Langley, who is chairman of NBCUniversal Studio Group and chief content officer of NBCUniversal, declined to say much about the state of talks with the performers union during her Q&A Wednesday evening at Bloomberg Media’s Screentime conference in Hollywood.
But Langley did express that her executive counterparts in the negotiating room — Disney’s Bob Iger, Netflix’s Ted Sarandos and Warner Bros. Discovery’s David Zaslav– are committed to bringing an end to the SAG-AFTRA work stoppage that began July 14.
“The best way I can say it: We’ve been spending time with the actors and we want to spend as much time as it takes until we can reach a resolution and get the industy back on its feet and back to work,” Langley said.

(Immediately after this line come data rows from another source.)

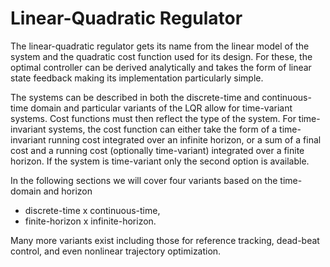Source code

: # Linear-Quadratic Regulator

The linear-quadratic regulator gets its name from the linear model of the system and the quadratic cost function used for its design. For these, the optimal controller can be derived analytically and takes the form of linear state feedback making its implementation particularly simple.

The systems can be described in both the discrete-time and continuous-time domain and particular variants of the LQR allow for time-variant systems. Cost functions must then reflect the type of the system. For time-invariant systems, the cost function can either take the form of a time-invariant running cost integrated over an infinite horizon, or a sum of a final cost and a running cost (optionally time-variant) integrated over a finite horizon. If the system is time-variant only the second option is available.

In the following sections we will cover four variants based on the time-domain and horizon
- discrete-time x continuous-time,
- finite-horizon x infinite-horizon.

Many more variants exist including those for reference tracking, dead-beat control, and even nonlinear trajectory optimization.

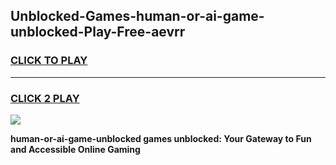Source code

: 
## Unblocked-Games-human-or-ai-game-unblocked-Play-Free-aevrr
<h3>
<a href="https://premium76.site?title=human-or-ai-game-unblocked&ref=18A1">CLICK TO PLAY</a></h3>
<hr>

<h3>
<a href="https://premium76.site?title=human-or-ai-game-unblocked&ref=18A1">CLICK 2 PLAY</a>
  
</h3>

<a href="https://premium76.site?title=human-or-ai-game-unblocked&ref=18A1"><img src="https://clearcache.store/games.png"></a>


**human-or-ai-game-unblocked games unblocked: Your Gateway to Fun and Accessible Online Gaming**
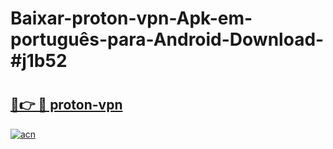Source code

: # Baixar-proton-vpn-Apk-em-português​-para-Android-Download-#j1b52

# <h2><a href="https://ainizakaria.my?title=proton-vpn&ref=24M">🔗👉 🔴 proton-vpn</a></h2>

[![acn](https://github.com/user-attachments/assets/0f9c940e-d8b0-45ae-aac7-cd30a18b3e1c)](https://ainizakaria.my?title=proton-vpn&ref=24M)

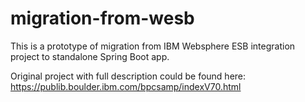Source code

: # migration-from-wesb
This is a prototype of migration from IBM Websphere ESB integration project to standalone Spring Boot app.

Original project with full description could be found here: https://publib.boulder.ibm.com/bpcsamp/indexV70.html


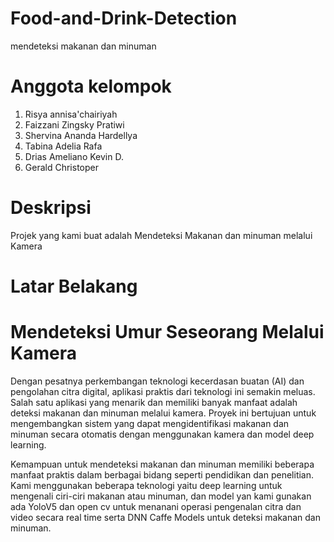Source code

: # Food-and-Drink-Detection
mendeteksi makanan dan minuman 

# Anggota kelompok
1. Risya annisa'chairiyah
2. Faizzani Zingsky Pratiwi
3. Shervina Ananda Hardellya
4. Tabina Adelia Rafa
5. Drias Ameliano Kevin D.
6. Gerald Christoper 

# Deskripsi
Projek yang kami buat adalah Mendeteksi Makanan dan minuman melalui Kamera

# Latar Belakang
# Mendeteksi Umur Seseorang Melalui Kamera

Dengan pesatnya perkembangan teknologi kecerdasan buatan (AI) dan pengolahan citra digital, aplikasi praktis dari teknologi ini semakin meluas. Salah satu aplikasi yang menarik dan memiliki banyak manfaat adalah deteksi makanan dan minuman melalui kamera. Proyek ini bertujuan untuk mengembangkan sistem yang dapat mengidentifikasi makanan dan minuman secara otomatis dengan menggunakan kamera dan model deep learning.

Kemampuan untuk mendeteksi makanan dan minuman memiliki beberapa manfaat praktis dalam berbagai bidang seperti pendidikan dan penelitian. Kami menggunakan beberapa teknologi yaitu deep learning untuk mengenali ciri-ciri makanan atau minuman, dan model yan kami gunakan ada YoloV5 dan open cv untuk menanani operasi pengenalan citra dan video secara real time serta DNN Caffe Models untuk deteksi makanan dan minuman.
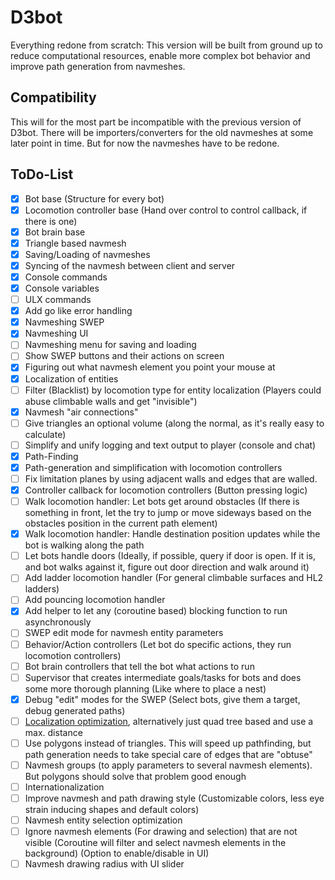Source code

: # D3bot

Everything redone from scratch:
This version will be built from ground up to reduce computational resources, enable more complex bot behavior and improve path generation from navmeshes.

## Compatibility

This will for the most part be incompatible with the previous version of D3bot.
There will be importers/converters for the old navmeshes at some later point in time. But for now the navmeshes have to be redone.

## ToDo-List

- [X] Bot base (Structure for every bot)
- [X] Locomotion controller base (Hand over control to control callback, if there is one)
- [X] Bot brain base
- [X] Triangle based navmesh
- [X] Saving/Loading of navmeshes
- [X] Syncing of the navmesh between client and server
- [X] Console commands
- [X] Console variables
- [ ] ULX commands
- [X] Add go like error handling
- [X] Navmeshing SWEP
- [X] Navmeshing UI
- [ ] Navmeshing menu for saving and loading
- [ ] Show SWEP buttons and their actions on screen
- [X] Figuring out what navmesh element you point your mouse at
- [X] Localization of entities
- [ ] Filter (Blacklist) by locomotion type for entity localization (Players could abuse climbable walls and get "invisible")
- [X] Navmesh "air connections"
- [ ] Give triangles an optional volume (along the normal, as it's really easy to calculate)
- [ ] Simplify and unify logging and text output to player (console and chat)
- [X] Path-Finding
- [X] Path-generation and simplification with locomotion controllers
- [ ] Fix limitation planes by using adjacent walls and edges that are walled.
- [X] Controller callback for locomotion controllers (Button pressing logic)
- [ ] Walk locomotion handler: Let bots get around obstacles (If there is something in front, let the try to jump or move sideways based on the obstacles position in the current path element)
- [X] Walk locomotion handler: Handle destination position updates while the bot is walking along the path
- [ ] Let bots handle doors (Ideally, if possible, query if door is open. If it is, and bot walks against it, figure out door direction and walk around it)
- [ ] Add ladder locomotion handler (For general climbable surfaces and HL2 ladders)
- [ ] Add pouncing locomotion handler
- [X] Add helper to let any (coroutine based) blocking function to run asynchronously
- [ ] SWEP edit mode for navmesh entity parameters
- [ ] Behavior/Action controllers (Let bot do specific actions, they run locomotion controllers)
- [ ] Bot brain controllers that tell the bot what actions to run
- [ ] Supervisor that creates intermediate goals/tasks for bots and does some more thorough planning (Like where to place a nest)
- [X] Debug "edit" modes for the SWEP (Select bots, give them a target, debug generated paths)
- [ ] [Localization optimization](documentation/lookup-acceleration/README.md), alternatively just quad tree based and use a max. distance
- [ ] Use polygons instead of triangles. This will speed up pathfinding, but path generation needs to take special care of edges that are "obtuse"
- [ ] Navmesh groups (to apply parameters to several navmesh elements). But polygons should solve that problem good enough
- [ ] Internationalization
- [ ] Improve navmesh and path drawing style (Customizable colors, less eye strain inducing shapes and default colors)
- [ ] Navmesh entity selection optimization
- [ ] Ignore navmesh elements (For drawing and selection) that are not visible (Coroutine will filter and select navmesh elements in the background) (Option to enable/disable in UI)
- [ ] Navmesh drawing radius with UI slider
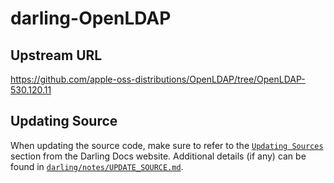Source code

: # darling-OpenLDAP

## Upstream URL

https://github.com/apple-oss-distributions/OpenLDAP/tree/OpenLDAP-530.120.11

## Updating Source

When updating the source code, make sure to refer to the [`Updating Sources`](https://docs.darlinghq.org/contributing/updating-sources/index.html#updating-sources) section from the Darling Docs website. Additional details (if any) can be found in [`darling/notes/UPDATE_SOURCE.md`](darling/notes/UPDATE_SOURCE.md).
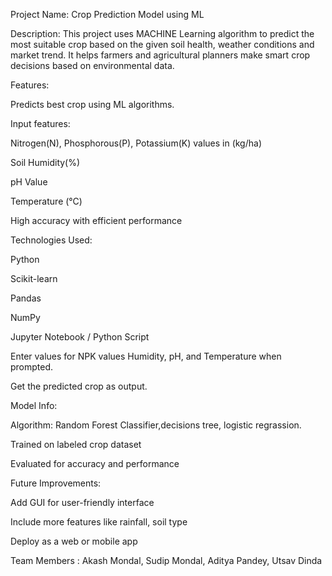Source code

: Project Name: Crop Prediction Model using ML

Description:
This project uses MACHINE Learning algorithm to predict the most suitable crop based on the given soil health, weather conditions and market trend. It helps farmers and agricultural planners make smart crop decisions based on environmental data.

Features:

Predicts best crop using ML algorithms.

Input features:

Nitrogen(N), Phosphorous(P), Potassium(K) values in (kg/ha)

Soil Humidity(%)

pH Value

Temperature (°C)

High accuracy with efficient performance

Technologies Used:

Python

Scikit-learn

Pandas

NumPy

Jupyter Notebook / Python Script



Enter values for NPK values Humidity, pH, and Temperature when prompted.

Get the predicted crop as output.


Model Info:

Algorithm: Random Forest Classifier,decisions tree, logistic regrassion.

Trained on labeled crop dataset

Evaluated for accuracy and performance

Future Improvements:

Add GUI for user-friendly interface

Include more features like rainfall, soil type

Deploy as a web or mobile app

Team Members : Akash Mondal, Sudip Mondal, Aditya Pandey, Utsav Dinda

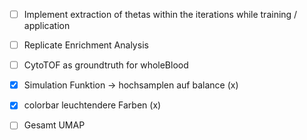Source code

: - [ ] Implement extraction of thetas within the iterations while training / application
- [ ] Replicate Enrichment Analysis 
- [ ] CytoTOF as groundtruth for wholeBlood
- [x] Simulation Funktion -> hochsamplen auf balance  (x)
- [x] colorbar leuchtendere Farben (x)
- [ ] Gesamt UMAP

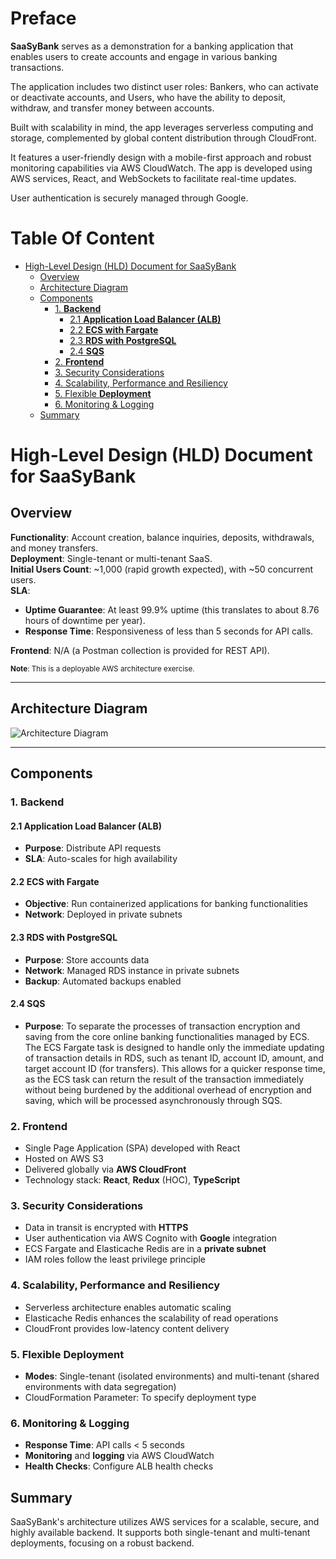 # Preface

**SaaSyBank** serves as a demonstration for a banking application that enables users to create accounts and engage in various banking transactions.

The application includes two distinct user roles: Bankers, who can activate or deactivate accounts, and Users, who have the ability to deposit, withdraw, and transfer money between accounts.

Built with scalability in mind, the app leverages serverless computing and storage, complemented by global content distribution through CloudFront.

It features a user-friendly design with a mobile-first approach and robust monitoring capabilities via AWS CloudWatch. The app is developed using AWS services, React, and WebSockets to facilitate real-time updates.

User authentication is securely managed through Google.

# Table Of Content

<!-- toc -->

- [High-Level Design (HLD) Document for SaaSyBank](#high-level-design-hld-document-for-saasybank)
  * [Overview](#overview)
  * [Architecture Diagram](#architecture-diagram)
  * [Components](#components)
    + [1. **Backend**](#1-backend)
      - [2.1 **Application Load Balancer (ALB)**](#21-application-load-balancer-alb)
      - [2.2 **ECS with Fargate**](#22-ecs-with-fargate)
      - [2.3 **RDS with PostgreSQL**](#23-rds-with-postgresql)
      - [2.4 **SQS**](#24-sqs)
    + [2. **Frontend**](#2-frontend)
    + [3. Security Considerations](#3-security-considerations)
    + [4. Scalability, Performance and Resiliency](#4-scalability-performance-and-resiliency)
    + [5. Flexible **Deployment**](#5-flexible-deployment)
    + [6. Monitoring & Logging](#6-monitoring--logging)
  * [Summary](#summary)

<!-- tocstop -->

# High-Level Design (HLD) Document for SaaSyBank

## Overview

**Functionality**: Account creation, balance inquiries, deposits, withdrawals, and money transfers.  
**Deployment**: Single-tenant or multi-tenant SaaS.  
**Initial Users Count**: ~1,000 (rapid growth expected), with ~50 concurrent users.  
**SLA**:

- **Uptime Guarantee**:
  At least 99.9% uptime (this translates to about 8.76 hours of downtime per year).
- **Response Time**:
  Responsiveness of less than 5 seconds for API calls.

**Frontend**: N/A (a Postman collection is provided for REST API).

<small>**Note**: This is a deployable AWS architecture exercise.</small>

---

## Architecture Diagram

![Architecture Diagram](https://lucid.app/publicSegments/view/69c70e24-cb99-4f28-8cf9-59329f1bc55b/image.jpeg)

---

## Components

### 1. **Backend**

#### 2.1 **Application Load Balancer (ALB)**

- **Purpose**: Distribute API requests
- **SLA**: Auto-scales for high availability

#### 2.2 **ECS with Fargate**

- **Objective**: Run containerized applications for banking functionalities
- **Network**: Deployed in private subnets

#### 2.3 **RDS with PostgreSQL**

- **Purpose**: Store accounts data
- **Network**: Managed RDS instance in private subnets
- **Backup**: Automated backups enabled

#### 2.4 **SQS**

- **Purpose**: To separate the processes of transaction encryption and saving from the core online banking functionalities managed by ECS. The ECS Fargate task is designed to handle only the immediate updating of transaction details in RDS, such as tenant ID, account ID, amount, and target account ID (for transfers). This allows for a quicker response time, as the ECS task can return the result of the transaction immediately without being burdened by the additional overhead of encryption and saving, which will be processed asynchronously through SQS.

### 2. **Frontend**

- Single Page Application (SPA) developed with React
- Hosted on AWS S3
- Delivered globally via **AWS CloudFront**
- Technology stack: **React**, **Redux** (HOC), **TypeScript**

### 3. Security Considerations

- Data in transit is encrypted with **HTTPS**
- User authentication via AWS Cognito with **Google** integration
- ECS Fargate and Elasticache Redis are in a **private subnet**
- IAM roles follow the least privilege principle

### 4. Scalability, Performance and Resiliency

- Serverless architecture enables automatic scaling
- Elasticache Redis enhances the scalability of read operations
- CloudFront provides low-latency content delivery

### 5. Flexible **Deployment**

- **Modes**: Single-tenant (isolated environments) and multi-tenant (shared environments with data segregation)
- CloudFormation Parameter: To specify deployment type

### 6. Monitoring & Logging

- **Response Time**: API calls < 5 seconds
- **Monitoring** and **logging** via AWS CloudWatch
- **Health Checks**: Configure ALB health checks

## Summary

SaaSyBank's architecture utilizes AWS services for a scalable, secure, and highly available backend. It supports both single-tenant and multi-tenant deployments, focusing on a robust backend.
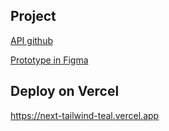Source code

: ## Project

[API github](https://api.github.com/users/ronaldaraujo)

[Prototype in Figma](https://www.figma.com/file/eIRn1HgmpK1T6R8pymPpra/Next.js-Test?node-id=0%3A1)

## Deploy on Vercel

https://next-tailwind-teal.vercel.app
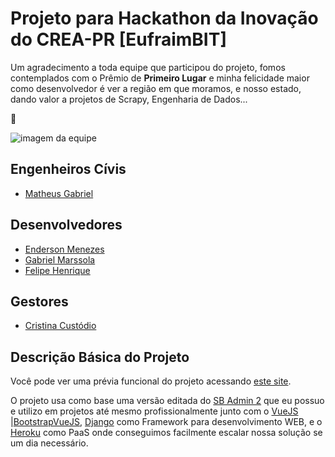# Projeto para Hackathon da Inovação do CREA-PR [EufraimBIT]

Um agradecimento a toda equipe que participou do projeto, fomos contemplados com o Prêmio de **Primeiro Lugar** e minha felicidade maior como desenvolvedor é ver a região em que moramos, e nosso estado, dando valor a projetos de Scrapy, Engenharia de Dados... 

 :punch:
 
 ![imagem da equipe](https://media.licdn.com/dms/image/C4D22AQHSq-A87B2WTw/feedshare-shrink_8192/0?e=1568851200&v=beta&t=oPUXqGdQ83W6mJRqcEbjd6e89hR-FpFfDuldPPQkKT4)

## Engenheiros Cívis

- [Matheus Gabriel](https://www.facebook.com/mateus.gabrielmatos)

## Desenvolvedores

- [Enderson Menezes](http://endersonmenezes.com.br)
- [Gabriel Marssola](https://www.facebook.com/gabriel.marssolarosa)
- [Felipe Henrique](https://www.facebook.com/felipe.henrique.16718)

## Gestores

- [Cristina Custódio](https://www.linkedin.com/in/cristina-custodio-10102b94/)

## Descrição Básica do Projeto

Você pode ver uma prévia funcional do projeto acessando [este site](https://www.facebook.com/mateus.gabrielmatos).

O projeto usa como base uma versão editada do [SB Admin 2](https://startbootstrap.com/themes/sb-admin-2/) que eu possuo e utilizo em projetos até mesmo profissionalmente junto com o [VueJS](https://vuejs.org/) |[BootstrapVueJS](https://bootstrap-vue.js.org/), [Django](https://www.djangoproject.com/) como Framework para desenvolvimento WEB, e o [Heroku](https://dashboard.heroku.com/login) como PaaS onde conseguimos facilmente escalar nossa solução se um dia necessário.

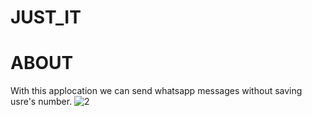 # JUST_IT

# ABOUT 
  With this applocation we can send whatsapp messages without saving usre's number.
   ![2](https://user-images.githubusercontent.com/67466775/134231931-6458a27a-5333-49ba-8e24-a67bd48ad347.jpeg)

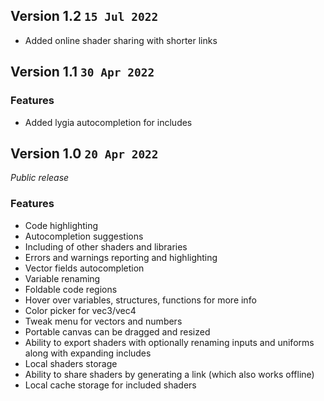 ## Version 1.2 `15 Jul 2022`

- Added online shader sharing with shorter links

## Version 1.1 `30 Apr 2022`

### Features

- Added lygia autocompletion for includes

## Version 1.0 `20 Apr 2022`

_Public release_

### Features

- Code highlighting
- Autocompletion suggestions
- Including of other shaders and libraries
- Errors and warnings reporting and highlighting
- Vector fields autocompletion
- Variable renaming
- Foldable code regions
- Hover over variables, structures, functions for more info
- Color picker for vec3/vec4
- Tweak menu for vectors and numbers
- Portable canvas can be dragged and resized
- Ability to export shaders with optionally renaming inputs and uniforms along with expanding includes
- Local shaders storage
- Ability to share shaders by generating a link (which also works offline)
- Local cache storage for included shaders

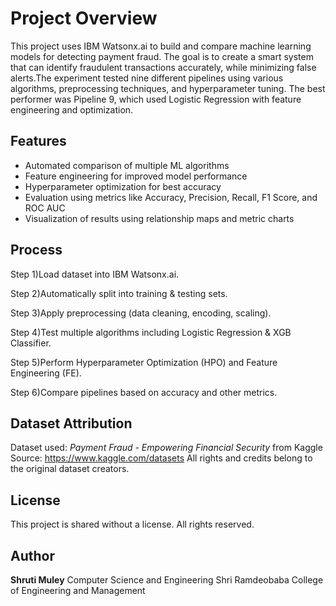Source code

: # Project Overview

This project uses IBM Watsonx.ai to build and compare machine learning models for detecting payment fraud. The goal is to create a smart system that can identify fraudulent transactions accurately, while minimizing false alerts.The experiment tested nine different pipelines using various algorithms, preprocessing techniques, and hyperparameter tuning. The best performer was Pipeline 9, which used Logistic Regression with feature engineering and optimization.

## **Features**

* Automated comparison of multiple ML algorithms
* Feature engineering for improved model performance
* Hyperparameter optimization for best accuracy
* Evaluation using metrics like Accuracy, Precision, Recall, F1 Score, and ROC AUC
* Visualization of results using relationship maps and metric charts

## **Process**
Step 1)Load dataset into IBM Watsonx.ai.

Step 2)Automatically split into training & testing sets.

Step 3)Apply preprocessing (data cleaning, encoding, scaling).

Step 4)Test multiple algorithms including Logistic Regression & XGB Classifier.

Step 5)Perform Hyperparameter Optimization (HPO) and Feature Engineering (FE).

Step 6)Compare pipelines based on accuracy and other metrics.

## **Dataset Attribution**

Dataset used: *Payment Fraud - Empowering Financial Security* from Kaggle
Source: https://www.kaggle.com/datasets
All rights and credits belong to the original dataset creators.

## **License**

This project is shared without a license. All rights reserved.

## **Author**

**Shruti Muley**
Computer Science and Engineering
Shri Ramdeobaba College of Engineering and Management

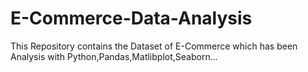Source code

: # E-Commerce-Data-Analysis
This Repository contains the Dataset of E-Commerce which has been Analysis with Python,Pandas,Matlibplot,Seaborn...
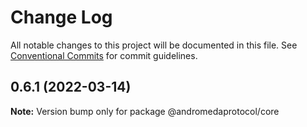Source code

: # Change Log

All notable changes to this project will be documented in this file.
See [Conventional Commits](https://conventionalcommits.org) for commit guidelines.

## 0.6.1 (2022-03-14)

**Note:** Version bump only for package @andromedaprotocol/core
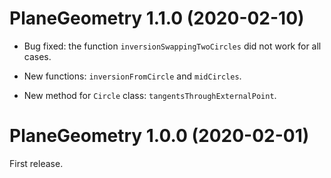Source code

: # PlaneGeometry 1.1.0 (2020-02-10)

* Bug fixed: the function `inversionSwappingTwoCircles` did not work for all cases.

* New functions: `inversionFromCircle` and `midCircles`.

* New method for `Circle` class: `tangentsThroughExternalPoint`.


# PlaneGeometry 1.0.0 (2020-02-01)

First release.
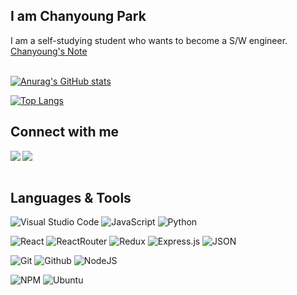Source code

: ## I am Chanyoung Park
I am a self-studying student who wants to become a S/W engineer.
<br>
[Chanyoung's Note](https://chanyoungpark88.github.io/)
<br>
<br>

[![Anurag's GitHub stats](https://github-readme-stats.vercel.app/api?username=ChanyoungPark88&show_icons=true&theme=city_lights)](https://github.com/anuraghazra/github-readme-stats)

[![Top Langs](https://github-readme-stats.vercel.app/api/top-langs/?username=ChanyoungPark88&theme=city_lights)](https://github.com/anuraghazra/github-readme-stats)

## Connect with me

<a href="https://www.linkedin.com/in/chanyoung-park-001111128/" target="_blank" >
  <img align="left"  src="https://img.shields.io/badge/LinkedIn-0077B5?style=for-the-badge&logo=linkedin&logoColor=white" />
</a>
<a href="mailto:chanyoung.p.1988@gmail.com" target="_blank">
   <img align="left"src="https://img.shields.io/badge/Gmail-D14836?style=for-the-badge&logo=gmail&logoColor=white" />
</a>

<br>
<br>

## Languages & Tools

![Visual Studio Code](https://img.shields.io/badge/Visual%20Studio%20Code-0078d7.svg?style=for-the-badge&logo=visual-studio-code&logoColor=white)
![JavaScript](https://img.shields.io/badge/javascript-%23323330.svg?style=for-the-badge&logo=javascript&logoColor=%23F7DF1E)
![Python](https://img.shields.io/badge/python-3670A0?style=for-the-badge&logo=python&logoColor=ffdd54)
<!-- ![Flask](https://img.shields.io/badge/flask-%23000.svg?style=for-the-badge&logo=flask&logoColor=white) -->
<!-- ![HTML5](https://img.shields.io/badge/html5-%23E34F26.svg?style=for-the-badge&logo=html5&logoColor=white) -->
<!-- ![CSS3](https://img.shields.io/badge/css3-%231572B6.svg?style=for-the-badge&logo=css3&logoColor=white) -->
![React](https://img.shields.io/badge/react-%2320232a.svg?style=for-the-badge&logo=react&logoColor=%2361DAFB)
![ReactRouter](https://img.shields.io/badge/React_Router-CA4245?style=for-the-badge&logo=react-router&logoColor=white)
![Redux](https://img.shields.io/badge/redux-%23593d88.svg?style=for-the-badge&logo=redux&logoColor=white)
![Express.js](https://img.shields.io/badge/express.js-%23404d59.svg?style=for-the-badge&logo=express&logoColor=%2361DAFB)
![JSON](https://img.shields.io/badge/json-5E5C5C?style=for-the-badge&logo=json&logoColor=white)
<!-- ![JWT](https://img.shields.io/badge/JWT-black?style=for-the-badge&logo=JSON%20web%20tokens) -->
<!-- ![Postgres](https://img.shields.io/badge/postgres-%23316192.svg?style=for-the-badge&logo=postgresql&logoColor=white) -->
<!-- ![PostgreSQL](https://img.shields.io/badge/PostgreSQL-316192?style=for-the-badge&logo=postgresql&logoColor=white) -->
<!-- ![Sequelize](https://img.shields.io/badge/Sequelize-52B0E7?style=for-the-badge&logo=Sequelize&logoColor=white) -->
<!-- ![Docker](https://img.shields.io/badge/docker-%230db7ed.svg?style=for-the-badge&logo=docker&logoColor=white) -->
<!-- ![Heroku](https://img.shields.io/badge/heroku-%23430098.svg?style=for-the-badge&logo=heroku&logoColor=white) -->
<!-- ![Netlify](https://img.shields.io/badge/netlify-%23000000.svg?style=for-the-badge&logo=netlify&logoColor=#00C7B7) -->
![Git](https://img.shields.io/badge/git-%23F05033.svg?style=for-the-badge&logo=git&logoColor=white)
![Github](https://img.shields.io/badge/GitHub-100000?style=for-the-badge&logo=github&logoColor=white)
![NodeJS](https://img.shields.io/badge/node.js-6DA55F?style=for-the-badge&logo=node.js&logoColor=white)
<!-- ![Pug](https://img.shields.io/badge/Pug-FFF?style=for-the-badge&logo=pug&logoColor=A86454) -->
![NPM](https://img.shields.io/badge/npm-CB3837?style=for-the-badge&logo=npm&logoColor=white)
![Ubuntu](https://img.shields.io/badge/Ubuntu-E95420?style=for-the-badge&logo=ubuntu&logoColor=white)
<!-- ![Socket.io](https://img.shields.io/badge/Socket.io-black?style=for-the-badge&logo=socket.io&badgeColor=010101) -->
<!-- ![AWS](https://img.shields.io/badge/Amazon_AWS-232F3E?style=for-the-badge&logo=amazon-aws&logoColor=white) -->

Langley, Sarandos, Iger and Zaslav have been knee-deep in union contract negotiations for the past month. The foursome came together in August to help jumpstart stalled negotiations with the Writers Guild of America. WGA negotiators met with the executives and negotiators for the Alliance of Motion Picture and Television Producers last month and ultimately reached a deal on Sept. 24. That three-year deal was ratified with overwhelming approval by members on Monday.
“We feel good about the deal that was made,” Langley said. Negotiations with the WGA proved to be “a difficult one because we had to deal with issues like AI and minimum staffing and things that had up until this point seemed unprecedented,” she said. “Eventually we made a deal.”